Work to complete – Scan the records for "highlighting" and copy each line that contains it.

====== Provided entries

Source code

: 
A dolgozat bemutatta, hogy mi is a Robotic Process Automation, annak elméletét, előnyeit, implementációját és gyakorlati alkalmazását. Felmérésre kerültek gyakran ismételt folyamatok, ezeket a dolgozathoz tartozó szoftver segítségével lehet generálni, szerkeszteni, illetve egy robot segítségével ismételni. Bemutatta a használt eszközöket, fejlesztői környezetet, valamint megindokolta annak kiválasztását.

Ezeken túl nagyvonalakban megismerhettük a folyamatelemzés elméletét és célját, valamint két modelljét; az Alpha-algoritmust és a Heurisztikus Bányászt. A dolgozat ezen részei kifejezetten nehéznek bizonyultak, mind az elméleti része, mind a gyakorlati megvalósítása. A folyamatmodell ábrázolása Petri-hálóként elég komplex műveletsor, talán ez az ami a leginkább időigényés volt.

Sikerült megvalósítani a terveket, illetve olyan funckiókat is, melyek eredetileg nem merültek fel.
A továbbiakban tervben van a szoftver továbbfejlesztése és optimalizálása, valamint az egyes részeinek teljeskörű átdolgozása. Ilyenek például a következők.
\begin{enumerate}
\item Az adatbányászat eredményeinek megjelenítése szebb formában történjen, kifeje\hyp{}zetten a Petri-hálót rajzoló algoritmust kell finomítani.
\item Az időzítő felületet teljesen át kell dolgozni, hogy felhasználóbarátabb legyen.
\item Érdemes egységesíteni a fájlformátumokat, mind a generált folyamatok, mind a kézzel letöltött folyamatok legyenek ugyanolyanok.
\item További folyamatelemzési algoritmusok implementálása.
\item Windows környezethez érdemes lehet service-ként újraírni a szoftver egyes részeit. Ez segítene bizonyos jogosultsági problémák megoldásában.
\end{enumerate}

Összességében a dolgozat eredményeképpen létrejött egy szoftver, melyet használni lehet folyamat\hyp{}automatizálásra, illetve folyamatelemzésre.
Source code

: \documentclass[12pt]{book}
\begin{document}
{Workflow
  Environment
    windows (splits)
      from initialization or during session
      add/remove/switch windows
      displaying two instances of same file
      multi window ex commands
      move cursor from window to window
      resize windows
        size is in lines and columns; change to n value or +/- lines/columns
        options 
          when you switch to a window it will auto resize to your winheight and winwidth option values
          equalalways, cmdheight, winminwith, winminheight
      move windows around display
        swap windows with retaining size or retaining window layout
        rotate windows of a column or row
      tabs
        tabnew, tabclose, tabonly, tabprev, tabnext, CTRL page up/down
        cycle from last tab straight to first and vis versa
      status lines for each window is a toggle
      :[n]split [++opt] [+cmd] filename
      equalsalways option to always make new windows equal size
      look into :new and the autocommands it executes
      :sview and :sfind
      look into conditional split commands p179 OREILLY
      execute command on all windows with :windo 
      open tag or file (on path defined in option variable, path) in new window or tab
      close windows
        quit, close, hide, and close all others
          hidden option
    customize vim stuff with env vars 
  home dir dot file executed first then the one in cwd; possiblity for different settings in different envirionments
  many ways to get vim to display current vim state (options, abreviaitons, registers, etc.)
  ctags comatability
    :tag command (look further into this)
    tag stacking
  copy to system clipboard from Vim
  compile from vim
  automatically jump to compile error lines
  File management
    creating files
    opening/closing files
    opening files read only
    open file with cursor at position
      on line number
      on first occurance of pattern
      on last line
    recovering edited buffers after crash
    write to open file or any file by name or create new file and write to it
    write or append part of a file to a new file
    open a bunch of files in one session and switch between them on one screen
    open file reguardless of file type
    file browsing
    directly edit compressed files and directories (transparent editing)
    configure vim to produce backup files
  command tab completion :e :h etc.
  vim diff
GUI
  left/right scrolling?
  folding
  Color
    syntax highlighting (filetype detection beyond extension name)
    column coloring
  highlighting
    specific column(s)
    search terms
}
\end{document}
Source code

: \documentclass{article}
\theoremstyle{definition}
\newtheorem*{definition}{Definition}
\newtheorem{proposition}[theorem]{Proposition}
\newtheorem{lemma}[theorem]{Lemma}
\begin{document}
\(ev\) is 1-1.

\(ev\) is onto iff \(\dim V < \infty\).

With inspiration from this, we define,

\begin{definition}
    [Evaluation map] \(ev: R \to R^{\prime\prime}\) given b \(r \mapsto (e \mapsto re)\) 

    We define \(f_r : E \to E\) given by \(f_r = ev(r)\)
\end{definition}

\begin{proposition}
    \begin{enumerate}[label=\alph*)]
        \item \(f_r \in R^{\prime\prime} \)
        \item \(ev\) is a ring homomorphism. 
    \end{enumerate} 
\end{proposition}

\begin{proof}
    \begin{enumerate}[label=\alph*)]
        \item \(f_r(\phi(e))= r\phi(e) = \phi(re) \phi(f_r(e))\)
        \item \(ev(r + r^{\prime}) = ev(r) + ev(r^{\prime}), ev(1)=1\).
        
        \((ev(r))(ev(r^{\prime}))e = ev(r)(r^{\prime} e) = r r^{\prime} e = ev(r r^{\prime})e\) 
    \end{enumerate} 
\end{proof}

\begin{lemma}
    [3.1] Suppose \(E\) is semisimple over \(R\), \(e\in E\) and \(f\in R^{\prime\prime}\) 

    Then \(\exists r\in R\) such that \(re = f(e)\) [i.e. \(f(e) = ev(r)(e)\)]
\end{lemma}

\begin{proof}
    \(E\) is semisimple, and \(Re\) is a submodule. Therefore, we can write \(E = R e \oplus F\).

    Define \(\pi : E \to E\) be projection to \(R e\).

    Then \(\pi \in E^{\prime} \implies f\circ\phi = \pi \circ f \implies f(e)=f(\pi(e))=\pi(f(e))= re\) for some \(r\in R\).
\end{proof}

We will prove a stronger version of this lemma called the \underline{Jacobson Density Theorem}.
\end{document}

============

Finished exercise –
    syntax highlighting (filetype detection beyond extension name)
  highlighting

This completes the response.